# Overview of RL fundamentals

## The Q-learning strategy

Our goal is to maximize the discounted, cumulative reward (the return). 

In theory, to maximize return, the correct action must be taken for every different state. To determine which is the correct action, the model needs to estimate the expected return for each action given a state, which is a tricky problem. This value we are trying to estimate is called Q-value, or action value. If we know the action value of every posible action at every possible state, choosing the action with the highest value at every state should give the maximum return (the problem is solved).

#### Temporal difference and discount factor

To actually calculate an action's value, it needs to be compared with the next state-action pair's value. This difference is known as the temporal difference. The different ways in which the next action's value is calculated distinguish different reinforcement learning algorithms. In this case, we use the best possible action in the next state as reference, to try to approximate the best Q function directly. This is based on the Bellman equation. In general, this strategy results in a more efficient algorithm. 

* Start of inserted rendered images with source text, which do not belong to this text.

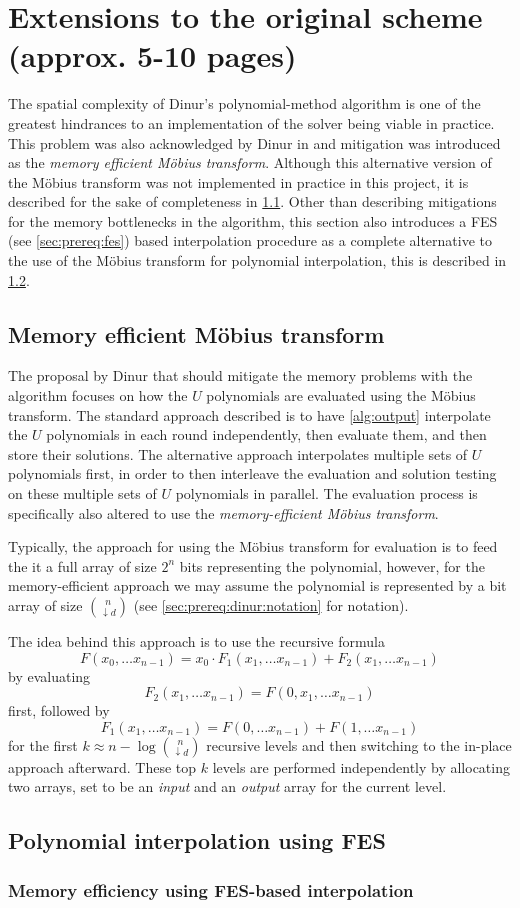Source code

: \section{Extensions to the original scheme (approx. 5-10 pages)} \label{sec:ext}
The spatial complexity of Dinur's polynomial-method algorithm is one of the greatest hindrances to an implementation of the solver being viable in practice. This problem was also acknowledged by Dinur in \cite{cryptoeprint:2021/578} and mitigation was introduced as the \textit{memory efficient Möbius transform}. Although this alternative version of the Möbius transform was not implemented in practice in this project, it is described for the sake of completeness in \cref{sec:ext:mem_mob}. Other than describing mitigations for the memory bottlenecks in the algorithm, this section also introduces a FES (see \cref{sec:prereq:fes}) based interpolation procedure as a complete alternative to the use of the Möbius transform for polynomial interpolation, this is described in \cref{sec:ext:fes_interp}.
 
\subsection{Memory efficient Möbius transform} \label{sec:ext:mem_mob}
The proposal by Dinur that should mitigate the memory problems with the algorithm focuses on how the $U$ polynomials are evaluated using the Möbius transform. The standard approach described is to have \cref{alg:output} interpolate the $U$ polynomials in each round independently, then evaluate them, and then store their solutions. The alternative approach interpolates multiple sets of $U$ polynomials first, in order to then interleave the evaluation and solution testing on these multiple sets of $U$ polynomials in parallel. The evaluation process is specifically also altered to use the \textit{memory-efficient Möbius transform}.

Typically, the approach for using the Möbius transform for evaluation is to feed the it a full array of size $2^n$ bits representing the polynomial, however, for the memory-efficient approach we may assume the polynomial is represented by a bit array of size $\binom{n}{\downarrow d}$ (see \cref{sec:prereq:dinur:notation} for notation). 

The idea behind this approach is to use the recursive formula 
$$
    F(x_0, \dots x_{n - 1}) = x_0 \cdot F_1(x_1,\dots x_{n - 1}) + F_2(x_1,\dots x_{n - 1})
$$
by evaluating
$$
    F_2(x_1, \dots x_{n - 1}) = F(0, x_1, \dots x_{n - 1})
$$ 
first, followed by 
$$
    F_1(x_1, \dots x_{n - 1}) = F(0,\dots x_{n-1}) + F(1, \dots x_{n - 1})$$
for the first $k \approx n - \log \binom{n}{\downarrow d}$ recursive levels and then switching to the in-place approach afterward. These top $k$ levels are performed independently by allocating two arrays, set to be an \textit{input} and an \textit{output} array for the current level.
 
\subsection{Polynomial interpolation using FES} \label{sec:ext:fes_interp}

\subsubsection{Memory efficiency using FES-based interpolation} \label{sec:ext:mem_dinur}

\newpage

In the end, with Q-learning, the experienced value for an action is the sum of the direct reward for that action and the best possible value for the next state-action pair. To balance the value attributed in the immediate reward with the value attributed to future action values, we use a discount factor $\gamma$. This value ranges from 0 to 1, determining how far-sighted the agent is. The experienced action values are calculated as follows: 

Experienced value $= r_{t} + \gamma * Q(s_{t+1}, a_{best})$

#### Learning rate

When a model performs an action and recieves feedback, it must incorporate this feedback to "learn" from this experience. This means that the known action values must be updated to match this experience. However, simply setting the known value for that action to the experienced value in this instance would create an unstable model, as unknown probabilities can influence the result. Insted, the value that resulted from the action taken is compared to the currently known action value, and the known value for that action is moved towards the experienced value by a learning rate (lr). Higher learning rates should mean faster convergence, but can also cause imprecision and instability.

#### Exploration vs exploitation

For an RL model to learn, it must experience the environment. So, training involves realizing the actions and receiving feedback from them. While the model is training, it selects its actions based on its state, and the currently known action values of the actions in that state. So, as previously mentioned, choosing the action with the highest action value should bring the best result. However, the action values are always just estimates, which means there is a chance that an unkown set of actions can lead to an unexpectedly high return. So, to learn the true best action values, it is necessary to explore alternatives instead of sticking to the currently known best action. 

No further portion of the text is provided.